Forest, dans les replis d’un de ces échanges ponctués du silence interloqué qui succède aux questionnements vides, a consenti au détour par Kierkegaard pour éviter d’avoir à redire ce qu’il avait déjà dit ailleurs. Outre que c’était en partie faux, puisque redites il y a eu, cet aveu d’évitement n’a fait que signer le déséquilibre d’un exposé à côté de la cible.

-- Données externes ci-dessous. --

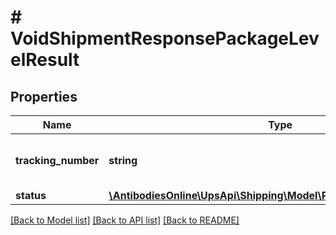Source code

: # # VoidShipmentResponsePackageLevelResult

## Properties

Name | Type | Description | Notes
------------ | ------------- | ------------- | -------------
**tracking_number** | **string** | The package&#39;s identification number |
**status** | [**\AntibodiesOnline\UpsApi\Shipping\Model\PackageLevelResultStatus**](PackageLevelResultStatus.md) |  |

[[Back to Model list]](../../README.md#models) [[Back to API list]](../../README.md#endpoints) [[Back to README]](../../README.md)
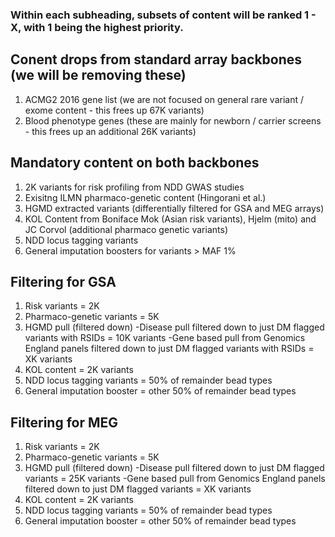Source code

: ### Within each subheading, subsets of content will be ranked 1 - X, with 1 being the highest priority.

## Conent drops from standard array backbones (we will be removing these)

1. ACMG2 2016 gene list (we are not focused on general rare variant / exome content - this frees up 67K variants)
2. Blood phenotype genes (these are mainly for newborn / carrier screens - this frees up an additional 26K variants)

## Mandatory content on both backbones

1. 2K variants for risk profiling from NDD GWAS studies
2. Exisitng ILMN pharmaco-genetic content (Hingorani et al.)
3. HGMD extracted variants (differentially filtered for GSA and MEG arrays)
4. KOL Content from Boniface Mok (Asian risk variants), Hjelm (mito) and JC Corvol (additional pharmaco genetic variants)
5. NDD locus tagging variants
6. General imputation boosters for variants > MAF 1%

## Filtering for GSA

1. Risk variants = 2K
2. Pharmaco-genetic variants = 5K
3. HGMD pull (filtered down)
-Disease pull filtered down to just DM flagged variants with RSIDs = 10K variants
-Gene based pull from Genomics England panels filtered down to just DM flagged variants with RSIDs = XK variants
4. KOL content = 2K variants
5. NDD locus tagging variants = 50% of remainder bead types
6. General imputation booster = other 50% of remainder bead types

## Filtering for MEG
1. Risk variants = 2K
2. Pharmaco-genetic variants = 5K
3. HGMD pull (filtered down)
-Disease pull filtered down to just DM flagged variants = 25K variants
-Gene based pull from Genomics England panels filtered down to just DM flagged variants = XK variants
4. KOL content = 2K variants
5. NDD locus tagging variants = 50% of remainder bead types
6. General imputation booster = other 50% of remainder bead types

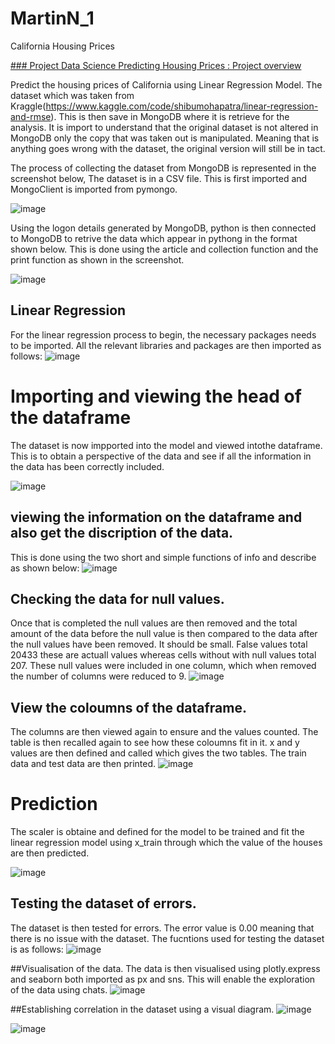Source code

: # MartinN_1

California Housing Prices

[### Project Data Science Predicting Housing Prices : Project overview](https://github.com/MartinNde/MartinN_1)


Predict the housing prices of California using Linear Regression Model. 
The dataset which was taken from Kraggle(https://www.kaggle.com/code/shibumohapatra/linear-regression-and-rmse). 
This is then save in MongoDB where it is retrieve for the analysis.
It is import to understand that the original dataset is not altered in MongoDB only the copy that was taken out is manipulated.
Meaning that is anything goes wrong with the dataset, the original version will still be in tact.


The process of collecting the dataset from MongoDB is represented in the screenshot below,
The dataset is in a CSV file. This is first imported and MongoClient is imported from pymongo. 

![image](https://user-images.githubusercontent.com/117248670/199480259-84510caf-e653-48f4-b5c1-7063581b8f9b.png)

Using the logon details generated by MongoDB, python is then connected to MongoDB to retrive the data which appear in pythong in the format shown below. This is done using the article and collection function and the print function as shown in the screenshot.

![image](https://user-images.githubusercontent.com/117248670/199491443-699169c5-a10d-4e32-b923-95d08f2f5b56.png)

## Linear Regression

For the linear regression process to begin, the necessary packages needs to be imported. All the relevant libraries and packages are then imported as follows:
![image](https://user-images.githubusercontent.com/117248670/199494041-90f6d02d-8587-4949-80a5-1dee56367fe5.png)

# Importing and viewing the head of the dataframe

The dataset is now impported into the model and viewed intothe dataframe. 
This is to obtain a perspective of the data and see if all the information in the data has been correctly included.

![image](https://user-images.githubusercontent.com/117248670/199495019-b4dd5b81-b8e7-4054-8ab8-c6f68ae5125b.png)

## viewing the information on the dataframe and also get the discription of the data.

This is done using the two short and simple functions of info and describe as shown below:
![image](https://user-images.githubusercontent.com/117248670/199496402-5cd319a9-df78-4001-90df-f9eeb583a655.png)

## Checking the data for null values.

Once that is completed the null values are then removed and the total amount of the data before the null value is then compared to the data after the null values have been removed. It should be small. False values total 20433 these are actuall values whereas cells without with null values total 207. These null values were included in one column, which when removed the number of columns were reduced to 9. 
![image](https://user-images.githubusercontent.com/117248670/199499561-9fc82624-86ed-4778-9b3a-8a30483db622.png)

## View the coloumns of the dataframe.
The columns are then viewed again to ensure and the values counted. The table is then recalled again to see how these coloumns fit in it. x and y values are then defined and called which gives the two tables. The train data and test data are then printed. 
![image](https://user-images.githubusercontent.com/117248670/199502823-d1f98085-5c6a-45ec-8b23-2b5c76de035d.png)

# Prediction
The scaler is obtaine and defined for the model to be trained and fit the linear regression model using x_train through which the value of the houses are then predicted.

![image](https://user-images.githubusercontent.com/117248670/199504919-6b76be5f-4f8e-4a9a-b089-948af6b8fda2.png)

## Testing the dataset of errors.
The dataset is then tested for errors. The error value is 0.00 meaning that there is no issue with the dataset. The fucntions used for testing the dataset is as follows:
![image](https://user-images.githubusercontent.com/117248670/199505895-234bb1a4-0254-46b4-b665-482b264e60e5.png)

##Visualisation of the data.
The data is then visualised using plotly.express and seaborn both imported as px and sns. This will enable the exploration of the data using chats.
![image](https://user-images.githubusercontent.com/117248670/199507837-3d9dd4c4-ddef-4326-ab67-bfadb15bc642.png)

##Establishing correlation in the dataset using a visual diagram.
![image](https://user-images.githubusercontent.com/117248670/199509374-3589a93a-4076-47a9-af88-aed131ca24f9.png)



![image](https://user-images.githubusercontent.com/117248670/199510595-43560c99-f21d-4952-a274-254c6a54ec89.png)
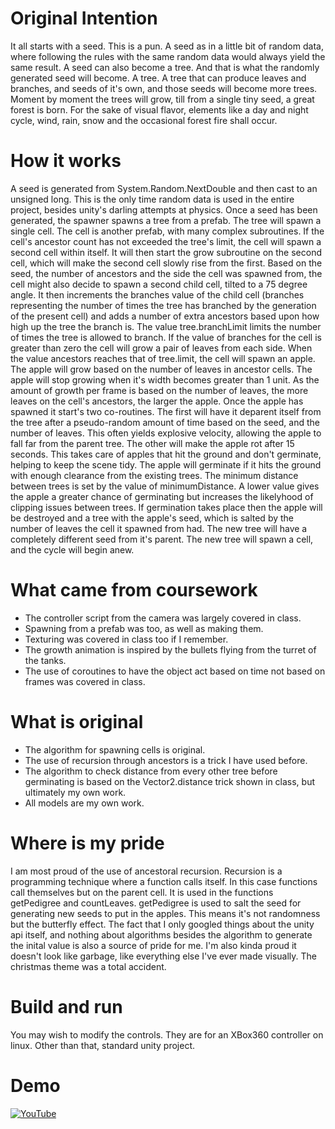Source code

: # Original Intention
It all starts with a seed. This is a pun. A seed as in a little bit of random data, where following the rules with the same random data would always yield the same result. A seed can also become a tree. And that is what the randomly generated seed will become. A tree. A tree that can produce leaves and branches, and seeds of it's own, and those seeds will become more trees. Moment by moment the trees will grow, till from a single tiny seed, a great forest is born. For the sake of visual flavor, elements like a day and night cycle, wind, rain, snow and the occasional forest fire shall occur.

# How it works
A seed is generated from System.Random.NextDouble and then cast to an unsigned long. This is the only time random data is used in the entire project, besides unity's darling attempts at physics. Once a seed has been generated, the spawner spawns a tree from a prefab. The tree will spawn a single cell. The cell is another prefab, with many complex subroutines. If the cell's ancestor count has not exceeded the tree's limit, the cell will spawn a second cell within itself. It will then start the grow subroutine on the second cell, which will make the second cell slowly rise from the first. Based on the seed, the number of ancestors and the side the cell was spawned from, the cell might also decide to spawn a second child cell, tilted to a 75 degree angle. It then increments the branches value of the child cell (branches representing the number of times the tree has branched by the generation of the present cell) and adds a number of extra ancestors based upon how high up the tree the branch is. The value tree.branchLimit limits the number of times the tree is allowed to branch. If the value of branches for the cell is greater than zero the cell will grow a pair of leaves from each side. When the value ancestors reaches that of tree.limit, the cell will spawn an apple. The apple will grow based on the number of leaves in ancestor cells. The apple will stop growing when it's width becomes greater than 1 unit. As the amount of growth per frame is based on the number of leaves, the more leaves on the cell's ancestors, the larger the apple. Once the apple has spawned it start's two co-routines. The first will have it deparent itself from the tree after a pseudo-random amount of time based on the seed, and the number of leaves. This often yields explosive velocity, allowing the apple to fall far from the parent tree. The other will make the apple rot after 15 seconds. This takes care of apples that hit the ground and don't germinate, helping to keep the scene tidy. The apple will germinate if it hits the ground with enough clearance from the existing trees. The minimum distance between trees is set by the value of minimumDistance. A lower value gives the apple a greater chance of germinating but increases the likelyhood of clipping issues between trees. If germination takes place then the apple will be destroyed and a tree with the apple's seed, which is salted by the number of leaves the cell it spawned from had. The new tree will have a completely different seed from it's parent. The new tree will spawn a cell, and the cycle will begin anew.

# What came from coursework
* The controller script from the camera was largely covered in class.
* Spawning from a prefab was too, as well as making them.
* Texturing was covered in class too if I remember.
* The growth animation is inspired by the bullets flying from the turret of the tanks.
* The use of coroutines to have the object act based on time not based on frames was covered in class.

# What is original
* The algorithm for spawning cells is original.
* The use of recursion through ancestors is a trick I have used before.
* The algorithm to check distance from every other tree before germinating is based on the Vector2.distance trick shown in class, but ultimately my own work.
* All models are my own work.

# Where is my pride
I am most proud of the use of ancestoral recursion. Recursion is a programming technique where a function calls itself. In this case functions call themselves but on the parent cell. It is used in the functions getPedigree and countLeaves. getPedigree is used to salt the seed for generating new seeds to put in the apples. This means it's not randomness but the butterfly effect. The fact that I only googled things about the unity api itself, and nothing about algorithms besides the algorithm to generate the inital value is also a source of pride for me. I'm also kinda proud it doesn't look like garbage, like everything else I've ever made visually. The christmas theme was a total accident.

# Build and run
You may wish to modify the controls. They are for an XBox360 controller on linux. Other than that, standard unity project.

# Demo
[![YouTube](http://img.youtube.com/vi/ltsh8RBHQcY/0.jpg)](https://www.youtube.com/watch?v=ltsh8RBHQcY)
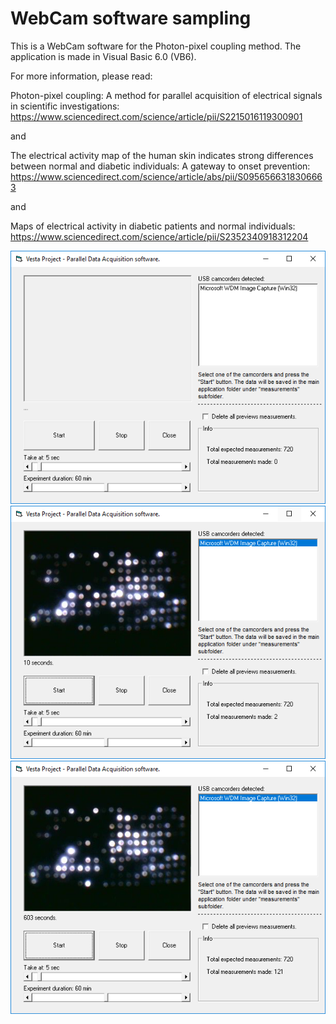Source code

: # WebCam software sampling
This is a WebCam software for the Photon-pixel coupling method. The application is made in Visual Basic 6.0 (VB6).

For more information, please read:

Photon-pixel coupling: A method for parallel acquisition of electrical signals in scientific investigations:
https://www.sciencedirect.com/science/article/pii/S2215016119300901

and

The electrical activity map of the human skin indicates strong differences between normal and diabetic individuals: A gateway to onset prevention:
https://www.sciencedirect.com/science/article/abs/pii/S0956566318306663

and

Maps of electrical activity in diabetic patients and normal individuals:
https://www.sciencedirect.com/science/article/pii/S2352340918312204

![screenshot](https://github.com/Gagniuc/WebCam-software-sampling/blob/main/WebCam%20software%20(1).PNG)
![screenshot](https://github.com/Gagniuc/WebCam-software-sampling/blob/main/WebCam%20software%20(2).PNG)
![screenshot](https://github.com/Gagniuc/WebCam-software-sampling/blob/main/WebCam%20software%20(3).PNG)
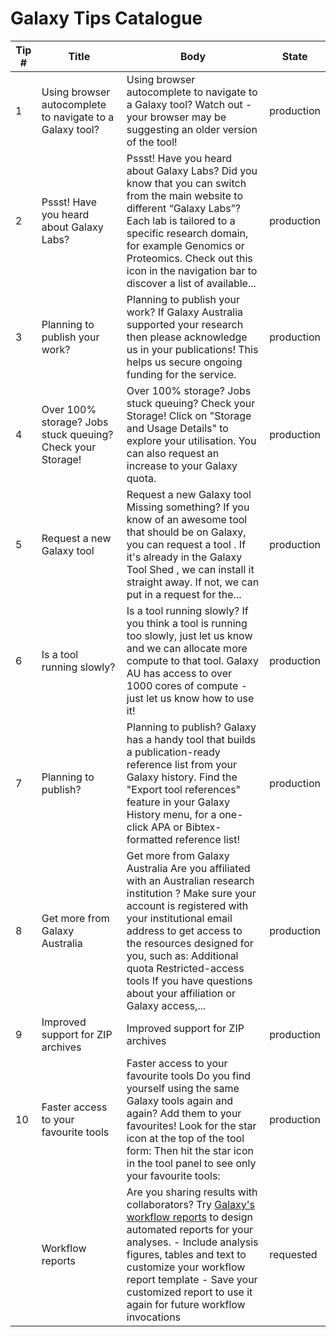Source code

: # Galaxy Tips Catalogue

| Tip # | Title | Body | State |
|-------|-------|------|-------|
| 1 | Using browser autocomplete to navigate to a Galaxy tool? | Using browser autocomplete to navigate to a Galaxy tool? Watch out - your browser may be suggesting an older version of the tool! | production |
| 2 | Pssst! Have you heard about Galaxy Labs? | Pssst! Have you heard about Galaxy Labs? Did you know that you can switch from the main website to different “Galaxy Labs”? Each lab is tailored to a specific research domain, for example Genomics or Proteomics. Check out this icon in the navigation bar to discover a list of available... | production |
| 3 | Planning to publish your work? | Planning to publish your work? If Galaxy Australia supported your research then please acknowledge us in your publications! This helps us secure ongoing funding for the service. | production |
| 4 | Over 100% storage? Jobs stuck queuing? Check your Storage! | Over 100% storage? Jobs stuck queuing? Check your Storage! Click on "Storage and Usage Details" to explore your utilisation. You can also request an increase to your Galaxy quota. | production |
| 5 | Request a new Galaxy tool | Request a new Galaxy tool Missing something? If you know of an awesome tool that should be on Galaxy, you can request a tool . If it's already in the Galaxy Tool Shed , we can install it straight away. If not, we can put in a request for the... | production |
| 6 | Is a tool running slowly? | Is a tool running slowly? If you think a tool is running too slowly, just let us know and we can allocate more compute to that tool. Galaxy AU has access to over 1000 cores of compute - just let us know how to use it! | production |
| 7 | Planning to publish? | Planning to publish? Galaxy has a handy tool that builds a publication-ready reference list from your Galaxy history. Find the "Export tool references" feature in your Galaxy History menu, for a one-click APA or Bibtex-formatted reference list! | production |
| 8 | Get more from Galaxy Australia | Get more from Galaxy Australia Are you affiliated with an Australian research institution ? Make sure your account is registered with your institutional email address to get access to the resources designed for you, such as: Additional quota Restricted-access tools If you have questions about your affiliation or Galaxy access,... | production |
| 9 | Improved support for ZIP archives | Improved support for ZIP archives | production |
| 10 | Faster access to your favourite tools | Faster access to your favourite tools Do you find yourself using the same Galaxy tools again and again? Add them to your favourites! Look for the star icon at the top of the tool form: Then hit the star icon in the tool panel to see only your favourite tools: | production |
|  | Workflow reports | Are you sharing results with collaborators? Try [Galaxy's workflow reports](https://training.galaxyproject.org/training-material/topics/galaxy-interface/tutorials/workflow-reports/tutorial.html) to design automated reports for your analyses. - Include analysis figures, tables and text to customize your workflow report template - Save your customized report to use it again for future workflow invocations | requested |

Et pendant ce temps-là, regardant Compagnon et ses mines précautionneuses, ses prudences conceptuelles frôlant l’évanescence, ses circonlocutions intellectuelles sentencieusement sans aspérité, je repensais à son mensonge pieux du début sur cet autre roman qu’il affirmait n’avoir pas lu, Le nouvel amour, entonnoir érotique dans lequel tout le déséquilibre de la douleur de Forest est venu s’engouffrer et où, comme on échoue par  les mots à dire la souffrance, on ne peut parvenir à sauver de leur épouvantable et désastreuse trivialité les gestes les plus crus de l’amour parce que seule la transe érotique vécue de l’intérieur leur confère une transcendance à laquelle l’observateur, accablé, ne saurait accéder. Et j’imaginais Compagnon, livre ouvert, effrayé par cette litanie amoureuse entrecoupée de quelques sécrétions intimes sur fond d’estampes japonaises, dans l’effarement d’une invitation hélas déjà formulée et la perspective affligée d’un débat sur la résilience par l’orgasme.

Mais qu’en sais-je ?

C’est moi, en fait, que le livre a choqué. Ce dérapage érotique au sein d’une longue plainte raisonnée, avec l’impudeur absolue de ses détails sexuels, où le replacer dans l’architectonique du tombeau de la petite morte et quel statut lui trouver dans la découverte de la personnalité de son auteur ? Comment empêcher le Forest de l’alcôve  de venir gangrener  le papa de Pauline ? En acceptant, sans doute, de ne pas avoir raison et de lire, dans cet exhibitionnisme si pénible, comme un effort halluciné pour continuer à se vouloir vivant. Le prix à payer me paraît malgré tout bien lourd, sans compter qu’en amour, on est deux et que je ne sais pas le point de vue, ici, de la partenaire désignée et mise à nu dans ses réactions et ses comportements réputés les plus secrets.

Enfin, quoi qu’il en soit, il est venu et advenu, de contorsions obscures en filandreux non dits, le « Bon… » libérateur de Compagnon. Mais l’on est resté largement sur sa faim, traversé d’ultimes perplexités.